Collect all lines from the records below that include the word "Lean".

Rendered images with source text
-- Opening Marker --
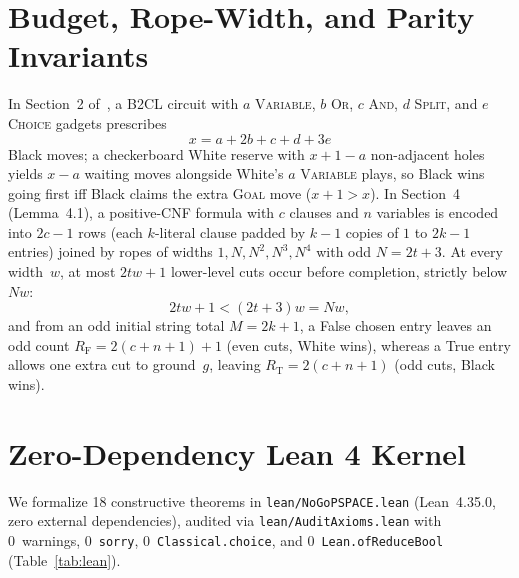 \documentclass[11pt,twocolumn]{article}
\begin{document}
\section{Budget, Rope-Width, and Parity Invariants}\label{sec:prelim}
In Section~2 of~\cite{burke2026nogo}, a B2CL circuit with $a$ \textsc{Variable}, $b$ \textsc{Or}, $c$ \textsc{And}, $d$ \textsc{Split}, and $e$ \textsc{Choice} gadgets prescribes
\begin{equation}
  x = a + 2b + c + d + 3e
  \label{eq:budget}
\end{equation}
Black moves; a checkerboard White reserve with $x+1-a$ non-adjacent holes yields $x-a$ waiting moves alongside White's $a$ \textsc{Variable} plays, so Black wins going first iff Black claims the extra \textsc{Goal} move ($x+1 > x$). In Section~4 (Lemma~4.1), a positive-CNF formula with $c$ clauses and $n$ variables is encoded into $2c-1$ rows (each $k$-literal clause padded by $k-1$ copies of $1$ to $2k-1$ entries) joined by ropes of widths $1, N, N^2, N^3, N^4$ with odd $N = 2t+3$. At every width~$w$, at most $2tw+1$ lower-level cuts occur before completion, strictly below $Nw$:
\begin{equation}
  2tw + 1 < (2t+3)w = Nw,
  \label{eq:rope}
\end{equation}
and from an odd initial string total $M = 2k+1$, a False chosen entry leaves an odd count $R_{\mathrm{F}} = 2(c+n+1)+1$ (even cuts, White wins), whereas a True entry allows one extra cut to ground~$g$, leaving $R_{\mathrm{T}} = 2(c+n+1)$ (odd cuts, Black wins).

\section{Zero-Dependency Lean 4 Kernel}\label{sec:lean}
We formalize 18 constructive theorems in \texttt{lean/NoGoPSPACE.lean} (Lean~4.35.0, zero external dependencies), audited via \texttt{lean/AuditAxioms.lean} with 0~warnings, 0~\texttt{sorry}, 0~\texttt{Classical.choice}, and 0~\texttt{Lean.ofReduceBool} (Table~\ref{tab:lean}).
\end{document}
-- Closing Marker --
ANSWER SECTION:
\section{Zero-Dependency Lean 4 Kernel}\label{sec:lean}
We formalize 18 constructive theorems in \texttt{lean/NoGoPSPACE.lean} (Lean~4.35.0, zero external dependencies), audited via \texttt{lean/AuditAxioms.lean} with 0~warnings, 0~\texttt{sorry}, 0~\texttt{Classical.choice}, and 0~\texttt{Lean.ofReduceBool} (Table~\ref{tab:lean}).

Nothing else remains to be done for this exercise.